=== Instructions for the task ===
Quote every line below exactly as it reads.

=== Data provided ===
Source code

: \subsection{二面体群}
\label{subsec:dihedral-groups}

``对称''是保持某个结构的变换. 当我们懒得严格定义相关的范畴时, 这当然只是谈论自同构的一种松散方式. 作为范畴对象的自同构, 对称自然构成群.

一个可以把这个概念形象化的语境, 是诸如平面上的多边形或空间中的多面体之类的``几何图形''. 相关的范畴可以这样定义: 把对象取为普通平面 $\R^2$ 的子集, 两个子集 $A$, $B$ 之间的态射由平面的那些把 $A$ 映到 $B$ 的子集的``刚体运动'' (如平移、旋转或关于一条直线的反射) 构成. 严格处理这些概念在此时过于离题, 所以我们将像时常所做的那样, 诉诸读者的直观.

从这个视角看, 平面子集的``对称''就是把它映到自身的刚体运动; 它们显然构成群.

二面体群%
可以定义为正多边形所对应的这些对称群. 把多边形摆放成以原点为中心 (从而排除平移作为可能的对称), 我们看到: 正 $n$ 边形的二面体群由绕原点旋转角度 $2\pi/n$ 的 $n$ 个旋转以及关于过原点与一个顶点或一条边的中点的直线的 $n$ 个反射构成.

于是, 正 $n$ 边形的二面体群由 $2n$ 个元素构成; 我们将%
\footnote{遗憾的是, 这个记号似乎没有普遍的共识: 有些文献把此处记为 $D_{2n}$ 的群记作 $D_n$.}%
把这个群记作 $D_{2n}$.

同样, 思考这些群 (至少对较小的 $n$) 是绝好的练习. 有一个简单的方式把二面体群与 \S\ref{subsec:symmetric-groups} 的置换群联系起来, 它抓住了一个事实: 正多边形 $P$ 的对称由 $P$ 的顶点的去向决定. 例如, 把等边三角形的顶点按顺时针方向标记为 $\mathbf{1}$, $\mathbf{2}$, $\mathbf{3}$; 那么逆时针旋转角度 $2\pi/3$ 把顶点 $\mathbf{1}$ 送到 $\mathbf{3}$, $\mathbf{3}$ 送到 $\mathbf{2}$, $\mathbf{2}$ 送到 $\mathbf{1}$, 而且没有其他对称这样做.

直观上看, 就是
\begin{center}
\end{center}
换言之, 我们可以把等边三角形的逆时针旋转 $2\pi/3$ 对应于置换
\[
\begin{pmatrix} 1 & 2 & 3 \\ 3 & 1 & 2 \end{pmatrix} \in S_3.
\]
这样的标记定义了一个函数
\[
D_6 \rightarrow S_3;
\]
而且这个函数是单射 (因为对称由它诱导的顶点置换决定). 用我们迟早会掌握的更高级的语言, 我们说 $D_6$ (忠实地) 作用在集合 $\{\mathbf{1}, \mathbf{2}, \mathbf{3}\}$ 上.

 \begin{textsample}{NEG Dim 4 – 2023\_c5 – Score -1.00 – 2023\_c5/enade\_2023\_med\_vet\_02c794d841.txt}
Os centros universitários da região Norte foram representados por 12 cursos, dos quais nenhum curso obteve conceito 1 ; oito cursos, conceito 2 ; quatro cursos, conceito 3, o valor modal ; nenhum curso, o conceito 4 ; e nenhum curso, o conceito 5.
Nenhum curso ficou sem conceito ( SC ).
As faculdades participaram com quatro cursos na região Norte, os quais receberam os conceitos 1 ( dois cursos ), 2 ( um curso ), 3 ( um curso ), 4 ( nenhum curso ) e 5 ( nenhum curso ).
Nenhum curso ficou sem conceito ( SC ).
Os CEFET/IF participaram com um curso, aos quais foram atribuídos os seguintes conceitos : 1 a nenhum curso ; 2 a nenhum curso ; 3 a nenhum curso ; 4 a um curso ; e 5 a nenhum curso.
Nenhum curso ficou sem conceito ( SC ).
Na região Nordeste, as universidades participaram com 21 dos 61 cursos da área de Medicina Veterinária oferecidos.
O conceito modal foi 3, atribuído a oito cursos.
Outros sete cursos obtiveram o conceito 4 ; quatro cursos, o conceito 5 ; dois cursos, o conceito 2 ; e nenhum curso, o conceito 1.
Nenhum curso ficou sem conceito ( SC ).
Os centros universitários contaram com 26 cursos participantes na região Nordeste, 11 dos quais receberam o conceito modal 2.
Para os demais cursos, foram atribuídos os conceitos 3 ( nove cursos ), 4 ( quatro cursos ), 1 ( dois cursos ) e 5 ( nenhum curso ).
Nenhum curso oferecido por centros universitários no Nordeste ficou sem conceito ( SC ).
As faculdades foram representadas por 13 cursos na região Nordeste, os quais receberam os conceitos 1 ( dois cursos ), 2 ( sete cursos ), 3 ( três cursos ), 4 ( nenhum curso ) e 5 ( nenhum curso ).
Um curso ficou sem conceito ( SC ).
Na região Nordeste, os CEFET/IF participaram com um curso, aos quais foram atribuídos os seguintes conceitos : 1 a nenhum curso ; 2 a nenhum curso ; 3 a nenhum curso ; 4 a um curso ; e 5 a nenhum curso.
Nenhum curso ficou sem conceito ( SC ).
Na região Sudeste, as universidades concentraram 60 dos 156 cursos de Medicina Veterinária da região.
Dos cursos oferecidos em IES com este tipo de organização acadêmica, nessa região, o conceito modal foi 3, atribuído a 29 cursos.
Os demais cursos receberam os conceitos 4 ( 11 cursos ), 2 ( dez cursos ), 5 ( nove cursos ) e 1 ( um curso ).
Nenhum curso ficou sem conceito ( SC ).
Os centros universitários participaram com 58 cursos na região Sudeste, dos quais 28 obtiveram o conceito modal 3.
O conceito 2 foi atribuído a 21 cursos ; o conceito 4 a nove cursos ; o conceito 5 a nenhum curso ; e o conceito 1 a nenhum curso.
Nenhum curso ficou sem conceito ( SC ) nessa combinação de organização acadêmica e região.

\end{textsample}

=== Reply to the exercise ===
Source code

: \subsection{二面体群}
\label{subsec:dihedral-groups}

``对称''是保持某个结构的变换. 当我们懒得严格定义相关的范畴时, 这当然只是谈论自同构的一种松散方式. 作为范畴对象的自同构, 对称自然构成群.

一个可以把这个概念形象化的语境, 是诸如平面上的多边形或空间中的多面体之类的``几何图形''. 相关的范畴可以这样定义: 把对象取为普通平面 $\R^2$ 的子集, 两个子集 $A$, $B$ 之间的态射由平面的那些把 $A$ 映到 $B$ 的子集的``刚体运动'' (如平移、旋转或关于一条直线的反射) 构成. 严格处理这些概念在此时过于离题, 所以我们将像时常所做的那样, 诉诸读者的直观.

从这个视角看, 平面子集的``对称''就是把它映到自身的刚体运动; 它们显然构成群.

二面体群%
可以定义为正多边形所对应的这些对称群. 把多边形摆放成以原点为中心 (从而排除平移作为可能的对称), 我们看到: 正 $n$ 边形的二面体群由绕原点旋转角度 $2\pi/n$ 的 $n$ 个旋转以及关于过原点与一个顶点或一条边的中点的直线的 $n$ 个反射构成.

于是, 正 $n$ 边形的二面体群由 $2n$ 个元素构成; 我们将%
\footnote{遗憾的是, 这个记号似乎没有普遍的共识: 有些文献把此处记为 $D_{2n}$ 的群记作 $D_n$.}%
把这个群记作 $D_{2n}$.

同样, 思考这些群 (至少对较小的 $n$) 是绝好的练习. 有一个简单的方式把二面体群与 \S\ref{subsec:symmetric-groups} 的置换群联系起来, 它抓住了一个事实: 正多边形 $P$ 的对称由 $P$ 的顶点的去向决定. 例如, 把等边三角形的顶点按顺时针方向标记为 $\mathbf{1}$, $\mathbf{2}$, $\mathbf{3}$; 那么逆时针旋转角度 $2\pi/3$ 把顶点 $\mathbf{1}$ 送到 $\mathbf{3}$, $\mathbf{3}$ 送到 $\mathbf{2}$, $\mathbf{2}$ 送到 $\mathbf{1}$, 而且没有其他对称这样做.

直观上看, 就是
\begin{center}
\end{center}
换言之, 我们可以把等边三角形的逆时针旋转 $2\pi/3$ 对应于置换
\[
\begin{pmatrix} 1 & 2 & 3 \\ 3 & 1 & 2 \end{pmatrix} \in S_3.
\]
这样的标记定义了一个函数
\[
D_6 \rightarrow S_3;
\]
而且这个函数是单射 (因为对称由它诱导的顶点置换决定). 用我们迟早会掌握的更高级的语言, 我们说 $D_6$ (忠实地) 作用在集合 $\{\mathbf{1}, \mathbf{2}, \mathbf{3}\}$ 上.

 \begin{textsample}{NEG Dim 4 – 2023\_c5 – Score -1.00 – 2023\_c5/enade\_2023\_med\_vet\_02c794d841.txt}
Os centros universitários da região Norte foram representados por 12 cursos, dos quais nenhum curso obteve conceito 1 ; oito cursos, conceito 2 ; quatro cursos, conceito 3, o valor modal ; nenhum curso, o conceito 4 ; e nenhum curso, o conceito 5.
Nenhum curso ficou sem conceito ( SC ).
As faculdades participaram com quatro cursos na região Norte, os quais receberam os conceitos 1 ( dois cursos ), 2 ( um curso ), 3 ( um curso ), 4 ( nenhum curso ) e 5 ( nenhum curso ).
Nenhum curso ficou sem conceito ( SC ).
Os CEFET/IF participaram com um curso, aos quais foram atribuídos os seguintes conceitos : 1 a nenhum curso ; 2 a nenhum curso ; 3 a nenhum curso ; 4 a um curso ; e 5 a nenhum curso.
Nenhum curso ficou sem conceito ( SC ).
Na região Nordeste, as universidades participaram com 21 dos 61 cursos da área de Medicina Veterinária oferecidos.
O conceito modal foi 3, atribuído a oito cursos.
Outros sete cursos obtiveram o conceito 4 ; quatro cursos, o conceito 5 ; dois cursos, o conceito 2 ; e nenhum curso, o conceito 1.
Nenhum curso ficou sem conceito ( SC ).
Os centros universitários contaram com 26 cursos participantes na região Nordeste, 11 dos quais receberam o conceito modal 2.
Para os demais cursos, foram atribuídos os conceitos 3 ( nove cursos ), 4 ( quatro cursos ), 1 ( dois cursos ) e 5 ( nenhum curso ).
Nenhum curso oferecido por centros universitários no Nordeste ficou sem conceito ( SC ).
As faculdades foram representadas por 13 cursos na região Nordeste, os quais receberam os conceitos 1 ( dois cursos ), 2 ( sete cursos ), 3 ( três cursos ), 4 ( nenhum curso ) e 5 ( nenhum curso ).
Um curso ficou sem conceito ( SC ).
Na região Nordeste, os CEFET/IF participaram com um curso, aos quais foram atribuídos os seguintes conceitos : 1 a nenhum curso ; 2 a nenhum curso ; 3 a nenhum curso ; 4 a um curso ; e 5 a nenhum curso.
Nenhum curso ficou sem conceito ( SC ).
Na região Sudeste, as universidades concentraram 60 dos 156 cursos de Medicina Veterinária da região.
Dos cursos oferecidos em IES com este tipo de organização acadêmica, nessa região, o conceito modal foi 3, atribuído a 29 cursos.
Os demais cursos receberam os conceitos 4 ( 11 cursos ), 2 ( dez cursos ), 5 ( nove cursos ) e 1 ( um curso ).
Nenhum curso ficou sem conceito ( SC ).
Os centros universitários participaram com 58 cursos na região Sudeste, dos quais 28 obtiveram o conceito modal 3.
O conceito 2 foi atribuído a 21 cursos ; o conceito 4 a nove cursos ; o conceito 5 a nenhum curso ; e o conceito 1 a nenhum curso.
Nenhum curso ficou sem conceito ( SC ) nessa combinação de organização acadêmica e região.

\end{textsample}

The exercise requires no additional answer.